Regex Character Classes Part 1 Tutorial

The regex "character classes" are used to create a compiled Pattern object that will instruct our Matcher object to match only one out of several possible characters. The term "classes" in "character classes" is somewhat confusing as it does not refer to a Java class, but rather to regex class. A regex character class is not a compiled .class file, the term "class" should be thought of as a simple classification or category. The character classification defines several ways to search for or exclude single characters using the square brackets [].

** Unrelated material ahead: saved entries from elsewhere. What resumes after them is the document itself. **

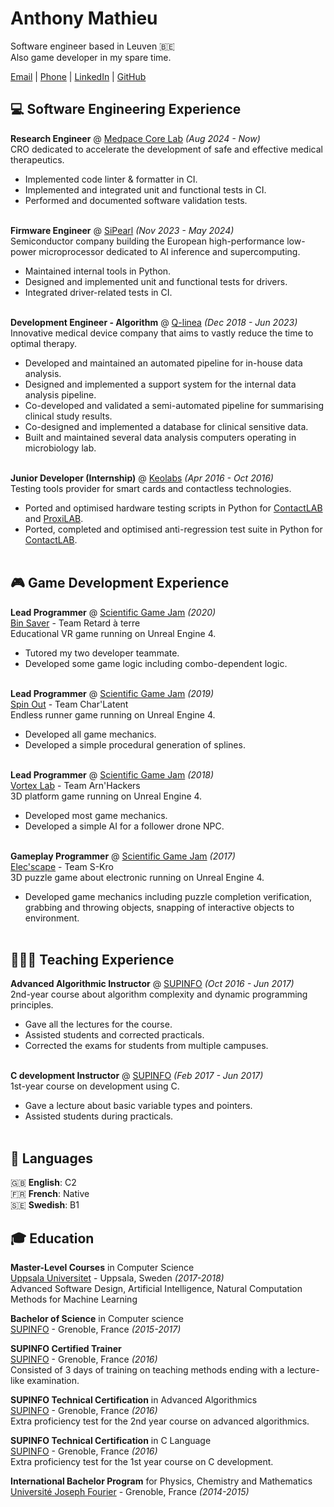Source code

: # Anthony Mathieu
Software engineer based in Leuven 🇧🇪<br>
Also game developer in my spare time.

[Email](mailto:anthony.mathieu.sae@proton.me) |
[Phone](tel:+33663447975) |
[LinkedIn](https://www.linkedin.com/in/anthony-mathieu-486515162) |
[GitHub](https://github.com/saexys)

## 💻 Software Engineering Experience

**Research Engineer** @ [Medpace Core Lab](https://www.medpace.com/core-lab/) _(Aug 2024 - Now)_ <br>
CRO dedicated to accelerate the development of safe and effective medical therapeutics.
- Implemented code linter & formatter in CI.
- Implemented and integrated unit and functional tests in CI.
- Performed and documented software validation tests.
<br><br>

**Firmware Engineer** @ [SiPearl](https://sipearl.com) _(Nov 2023 - May 2024)_ <br>
Semiconductor company building the European high-performance low-power microprocessor dedicated to AI inference and supercomputing.
- Maintained internal tools in Python.
- Designed and implemented unit and functional tests for drivers.
- Integrated driver-related tests in CI.
<br><br>

**Development Engineer - Algorithm** @ [Q-linea](https://qlinea.com) _(Dec 2018 - Jun 2023)_ <br>
Innovative medical device company that aims to vastly reduce the time to optimal therapy.
- Developed and maintained an automated pipeline for in-house data analysis.
- Designed and implemented a support system for the internal data analysis pipeline.
- Co-developed and validated a semi-automated pipeline for summarising clinical study results.
- Co-designed and implemented a database for clinical sensitive data.
- Built and maintained several data analysis computers operating in microbiology lab.
<br><br>

**Junior Developer (Internship)** @ [Keolabs](https://www.keolabs.com) _(Apr 2016 - Oct 2016)_  <br>
Testing tools provider for smart cards and contactless technologies.
- Ported and optimised hardware testing scripts in Python for
[ContactLAB](https://www.keolabs.com/products/platforms/contact-tester) and
[ProxiLAB](https://www.keolabs.com/products/platforms/nfc-contactless-tester).
- Ported, completed and optimised anti-regression test suite in Python for
[ContactLAB](https://www.keolabs.com/products/platforms/contact-tester).
<br><br>

## 🎮 Game Development Experience

**Lead Programmer** @ [Scientific Game Jam](https://www.scientificgamejam.org/) _(2020)_ <br>
[Bin Saver](https://retardaterre.itch.io/bin-saver) - Team Retard à terre <br>
Educational VR game running on Unreal Engine 4.
- Tutored my two developer teammate.
- Developed some game logic including combo-dependent logic.
<br><br>

**Lead Programmer** @ [Scientific Game Jam](https://www.scientificgamejam.org/) _(2019)_ <br>
[Spin Out](https://charlatent.itch.io/spinout) - Team Char'Latent <br>
Endless runner game running on Unreal Engine 4.
- Developed all game mechanics.
- Developed a simple procedural generation of splines.
<br><br>

**Lead Programmer** @ [Scientific Game Jam](https://www.scientificgamejam.org/) _(2018)_ <br>
[Vortex Lab](https://arn-hackers.itch.io/vortex-lab) - Team Arn'Hackers <br>
3D platform game running on Unreal Engine 4.
- Developed most game mechanics.
- Developed a simple AI for a follower drone NPC.
<br><br>

**Gameplay Programmer** @ [Scientific Game Jam](https://www.scientificgamejam.org/) _(2017)_ <br>
[Elec'scape](https://saexys.itch.io/elec-scape) - Team S-Kro <br>
3D puzzle game about electronic running on Unreal Engine 4.
- Developed game mechanics including puzzle completion verification,
    grabbing and throwing objects, snapping of interactive objects to environment.
<br><br>

## 👨🏻‍🏫 Teaching Experience

**Advanced Algorithmic Instructor** @ [SUPINFO](https://www.supinfo.com) _(Oct 2016 - Jun 2017)_ <br>
2nd-year course about algorithm complexity and dynamic programming principles.
- Gave all the lectures for the course.
- Assisted students and corrected practicals.
- Corrected the exams for students from multiple campuses.
<br><br>

**C development Instructor** @ [SUPINFO](https://www.supinfo.com) _(Feb 2017 - Jun 2017)_ <br>
1st-year course on development using C.
- Gave a lecture about basic variable types and pointers.
- Assisted students during practicals.
<br><br>

## 💬 Languages

🇬🇧 **English**: C2 <br>
🇫🇷 **French**: Native <br>
🇸🇪 **Swedish**: B1 <br>

## 🎓 Education

**Master-Level Courses** in Computer Science <br>
[Uppsala Universitet](https://www.uu.se/) - Uppsala, Sweden _(2017-2018)_ <br>
Advanced Software Design, Artificial Intelligence, Natural Computation Methods for Machine Learning

**Bachelor of Science** in Computer science <br>
[SUPINFO](https://www.supinfo.com) - Grenoble, France _(2015-2017)_ <br>

**SUPINFO Certified Trainer** <br>
[SUPINFO](https://www.supinfo.com) - Grenoble, France _(2016)_ <br>
Consisted of 3 days of training on teaching methods ending with a lecture-like examination.

**SUPINFO Technical Certification** in Advanced Algorithmics <br>
[SUPINFO](https://www.supinfo.com) - Grenoble, France _(2016)_ <br>
Extra proficiency test for the 2nd year course on advanced algorithmics.

**SUPINFO Technical Certification** in C Language <br>
[SUPINFO](https://www.supinfo.com) - Grenoble, France _(2016)_ <br>
Extra proficiency test for the 1st year course on C development.

**International Bachelor Program** for Physics, Chemistry and Mathematics <br>
[Université Joseph Fourier](https://www.univ-grenoble-alpes.fr) - Grenoble, France _(2014-2015)_ <br>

Simple character classes · single characters enclosed in square brackets

Pattern         Matcher                             .find() result
[aeiou]         "Java Tutorials"                    true · six finds
[bXy]           "Java Tutorials"                    false · no find
f[oa]x          "fax machine"                       true · one find
f[oa]x          "the quick brown fox"               true · one find
sim[ia]l[iae]r  "catch misspellings like simaler"   true · one find
col[ou]r        "coloring book"                     true · one find
col[ou]r        "colouring book"                    false · no find
[ou]            "colouring book"                    true · five finds

Negation · "^" character followed by single characters enclosed in square brackets

The negation "^" character, or metacharacter if you want to be technical, causes the .find() method to match all characters except for the ones inside of the brackets.

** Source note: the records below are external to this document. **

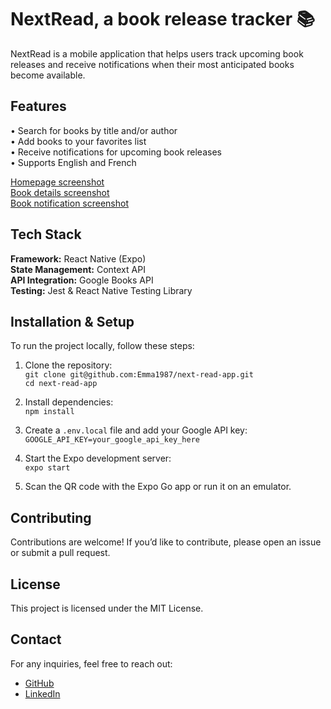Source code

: # NextRead, a book release tracker 📚

NextRead is a mobile application that helps users track upcoming book releases and receive notifications when their most anticipated books become available.

## Features

• Search for books by title and/or author  
• Add books to your favorites list  
• Receive notifications for upcoming book releases  
• Supports English and French  

[Homepage screenshot](/assets/screenshots/home.png)  
[Book details screenshot](/assets/screenshots/book-details.png)  
[Book notification screenshot](/assets/screenshots/book-notification.png)  

## Tech Stack

**Framework:** React Native (Expo)  
**State Management:** Context API  
**API Integration:** Google Books API  
**Testing:** Jest & React Native Testing Library

## Installation & Setup

To run the project locally, follow these steps:

1. Clone the repository:  
`git clone git@github.com:Emma1987/next-read-app.git`  
`cd next-read-app`

2. Install dependencies:  
`npm install`

3. Create a `.env.local` file and add your Google API key:  
`GOOGLE_API_KEY=your_google_api_key_here`

4. Start the Expo development server:  
`expo start`

5. Scan the QR code with the Expo Go app or run it on an emulator.

## Contributing

Contributions are welcome! If you’d like to contribute, please open an issue or submit a pull request.

## License

This project is licensed under the MIT License.

## Contact

For any inquiries, feel free to reach out:  
- [GitHub](https://github.com/Emma1987)  
- [LinkedIn](https://www.linkedin.com/in/emmanuelle-mercadal/)

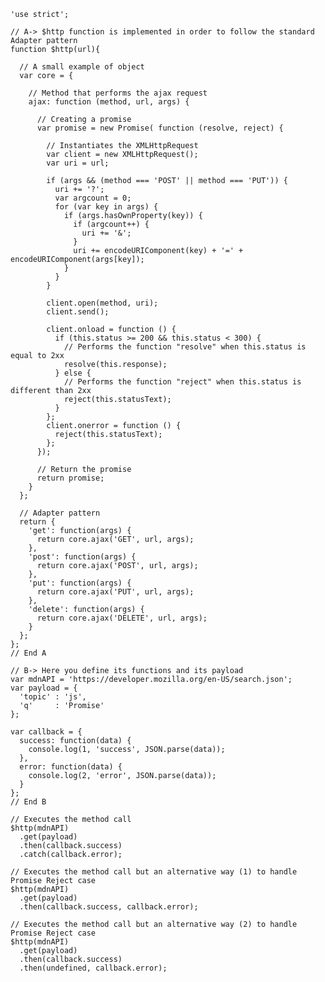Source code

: <pre>
<code class="language-javascript">'use strict';

// A-&gt; $http function is implemented in order to follow the standard Adapter pattern
function $http(url){
 
  // A small example of object
  var core = {

    // Method that performs the ajax request
    ajax: function (method, url, args) {

      // Creating a promise
      var promise = new Promise( function (resolve, reject) {

        // Instantiates the XMLHttpRequest
        var client = new XMLHttpRequest();
        var uri = url;

        if (args &amp;&amp; (method === 'POST' || method === 'PUT')) {
          uri += '?';
          var argcount = 0;
          for (var key in args) {
            if (args.hasOwnProperty(key)) {
              if (argcount++) {
                uri += '&amp;';
              }
              uri += encodeURIComponent(key) + '=' + encodeURIComponent(args[key]);
            }
          }
        }

        client.open(method, uri);
        client.send();

        client.onload = function () {
          if (this.status &gt;= 200 &amp;&amp; this.status &lt; 300) {
            // Performs the function "resolve" when this.status is equal to 2xx
            resolve(this.response);
          } else {
            // Performs the function "reject" when this.status is different than 2xx
            reject(this.statusText);
          }
        };
        client.onerror = function () {
          reject(this.statusText);
        };
      });

      // Return the promise
      return promise;
    }
  };

  // Adapter pattern
  return {
    'get': function(args) {
      return core.ajax('GET', url, args);
    },
    'post': function(args) {
      return core.ajax('POST', url, args);
    },
    'put': function(args) {
      return core.ajax('PUT', url, args);
    },
    'delete': function(args) {
      return core.ajax('DELETE', url, args);
    }
  };
};
// End A

// B-&gt; Here you define its functions and its payload
var mdnAPI = 'https://developer.mozilla.org/en-US/search.json';
var payload = {
  'topic' : 'js',
  'q'     : 'Promise'
};

var callback = {
  success: function(data) {
    console.log(1, 'success', JSON.parse(data));
  },
  error: function(data) {
    console.log(2, 'error', JSON.parse(data));
  }
};
// End B

// Executes the method call 
$http(mdnAPI) 
  .get(payload) 
  .then(callback.success) 
  .catch(callback.error);

// Executes the method call but an alternative way (1) to handle Promise Reject case 
$http(mdnAPI) 
  .get(payload) 
  .then(callback.success, callback.error);

// Executes the method call but an alternative way (2) to handle Promise Reject case 
$http(mdnAPI) 
  .get(payload) 
  .then(callback.success)
  .then(undefined, callback.error);</code></pre>

<p>&nbsp;</p>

Pattern             Matcher                             .find() result
[^aeiou]            "Java Tutorials"                    true · eight finds
[^bXy]              "Java Tutorials"                    true · fourteen finds
f[^oa]x             "fax machine"                       false · no find
f[^oa]x             "the quick brown fox"               false · no find
sim[^ia]l[^iae]r    "catch misspellings like simaler"   false · no find
col[^ou]r           "coloring book"                     false · no find
col[^ou]r           "colouring book"                    false · no find
[^ou]               "colouring book"                    true · nine finds

Ranges · Characters seperated with a "-" enclosed in square brackets

The dash "-" character, or metacharacter if you want to be technical, causes the .find() method to match a range of characters inside of the brackets.

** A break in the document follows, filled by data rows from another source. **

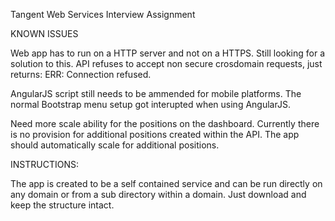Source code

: Tangent Web Services Interview Assignment

KNOWN ISSUES

Web app has to run on a HTTP server and not on a HTTPS.
Still looking for a solution to this.
API refuses to accept non secure crosdomain requests, just returns: ERR: Connection refused.

AngularJS script still needs to be ammended for mobile platforms. The normal Bootstrap menu setup got interupted when using AngularJS.

Need more scale ability for the positions on the dashboard.
Currently there is no provision for additional positions created within the API.
The app should automatically scale for additional positions.

INSTRUCTIONS:

The app is created to be a self contained service and can be run directly on any domain or from a sub directory within a domain.
Just download and keep the structure intact. 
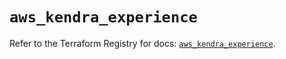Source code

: # `aws_kendra_experience`

Refer to the Terraform Registry for docs: [`aws_kendra_experience`](https://registry.terraform.io/providers/hashicorp/aws/6.5.0/docs/resources/kendra_experience).
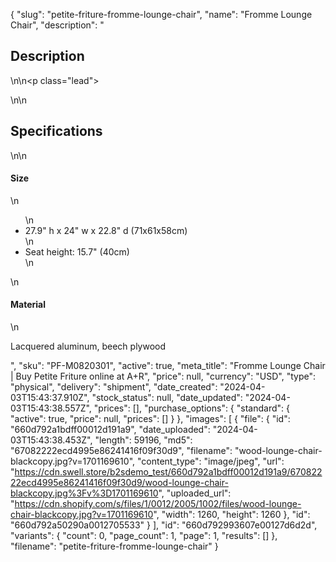 {
  "slug": "petite-friture-fromme-lounge-chair",
  "name": "Fromme Lounge Chair",
  "description": "<h2>Description</h2>\n<!-- split -->\n<p class=\"lead\"> </p>\n<!-- split -->\n<h2>Specifications</h2>\n<!-- split -->\n<h4>Size</h4>\n<ul>\n<li>27.9\" h x 24\" w x 22.8\" d (71x61x58cm)</li>\n<li>Seat height: 15.7\" (40cm)</li>\n</ul>\n<h4>Material</h4>\n<p>Lacquered aluminum, beech plywood</p>",
  "sku": "PF-M0820301",
  "active": true,
  "meta_title": "Fromme Lounge Chair | Buy Petite Friture online at A+R",
  "price": null,
  "currency": "USD",
  "type": "physical",
  "delivery": "shipment",
  "date_created": "2024-04-03T15:43:37.910Z",
  "stock_status": null,
  "date_updated": "2024-04-03T15:43:38.557Z",
  "prices": [],
  "purchase_options": {
    "standard": {
      "active": true,
      "price": null,
      "prices": []
    }
  },
  "images": [
    {
      "file": {
        "id": "660d792a1bdff00012d191a9",
        "date_uploaded": "2024-04-03T15:43:38.453Z",
        "length": 59196,
        "md5": "67082222ecd4995e86241416f09f30d9",
        "filename": "wood-lounge-chair-blackcopy.jpg?v=1701169610",
        "content_type": "image/jpeg",
        "url": "https://cdn.swell.store/b2sdemo_test/660d792a1bdff00012d191a9/67082222ecd4995e86241416f09f30d9/wood-lounge-chair-blackcopy.jpg%3Fv%3D1701169610",
        "uploaded_url": "https://cdn.shopify.com/s/files/1/0012/2005/1002/files/wood-lounge-chair-blackcopy.jpg?v=1701169610",
        "width": 1260,
        "height": 1260
      },
      "id": "660d792a50290a0012705533"
    }
  ],
  "id": "660d792993607e00127d6d2d",
  "variants": {
    "count": 0,
    "page_count": 1,
    "page": 1,
    "results": []
  },
  "filename": "petite-friture-fromme-lounge-chair"
}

Pattern             Matcher                             .find() result
[a-d]              "Java Tutorials"                     true · three finds
[A-M]              "Java Tutorials"                     true · one find
[1-5]              "5 limes for $1"                     true · two finds
[^a-d]             "Java Tutorials"                     true · eleven finds
[^1-5]             "5 limes for $1"                     true · twelve finds
col[o-u]r          "coloring book"                      true · one find
col[o-u]r          "colouring book"                     false · no find



Open the command prompt (CMD - see the Getting Started ) and type in the following commands.

C:\Windows\System32>cd \
C:\>md Java
C:\>cd Java
C:\Java>
C:\Java>md RegexCharacters
C:\Java>cd RegexCharacters
C:\Java\RegexCharacters>Notepad RegexCharacters.java

Copy and Paste, or type the following code into Notepad and be sure to save the file when you are done.


import java.util.regex.*;
class RegexCharacters {
    public static void main(String args[]) {
        displayFind("[aeiou]","Java Tutorials");
        displayFind("[bxy]","Java Tutorials");
        displayFind("f[oa]x","fax machine");
        displayFind("f[oa]x","the quick brown fox");
        displayFind("sim[ia]l[iae]r","catch misspellings like simaler");
        displayFind("col[ou]r","coloring book");
        displayFind("col[ou]r","colouring book");
        displayFind("[ou]","colouring book");

        displayFind("[^aeiou]","Java Tutorials");
        displayFind("[^bxy]","Java Tutorials");
        displayFind("f[^oa]x","fax machine");
        displayFind("f[^oa]x","the quick brown fox");
        displayFind("sim[^a]l[^ie]r","catch misspellings like simaler");
        displayFind("col[^ou]r","coloring book");
        displayFind("col[^ou]r","colouring book");
        displayFind("[^ou]","colouring book");

        displayFind("[a-d]","Java Tutorials");
        displayFind("[A-M]","Java Tutorials");
        displayFind("[1-5]","5 limes for $1");
        displayFind("[^a-d]","Java Tutorials");
        displayFind("[^1-5]","5 limes for $1");
        displayFind("col[o-u]r","coloring book");
        displayFind("col[o-u]r","colouring book");
    }

    static void displayFind(String regex, String searchMe) {
        boolean foundIt = false;
        Pattern p = Pattern.compile(regex);
        Matcher m = p.matcher(searchMe);
        while(m.find()){
            System.out.println("Matcher found " + m.group() + " at index "+ m.start() + " for regex " + regex + " in string \"" + searchMe +"\"" );
            foundIt = true;
        }
        if(!foundIt){
            System.out.println("No matches found for " + regex + " in string \"" + searchMe +"\'");
        }
        System.out.println();	    
    }
}

Now switch back to the command prompt (CMD) and type in javac RegexCharacters.java and press Enter.
Now type in java RegexCharacters and press Enter.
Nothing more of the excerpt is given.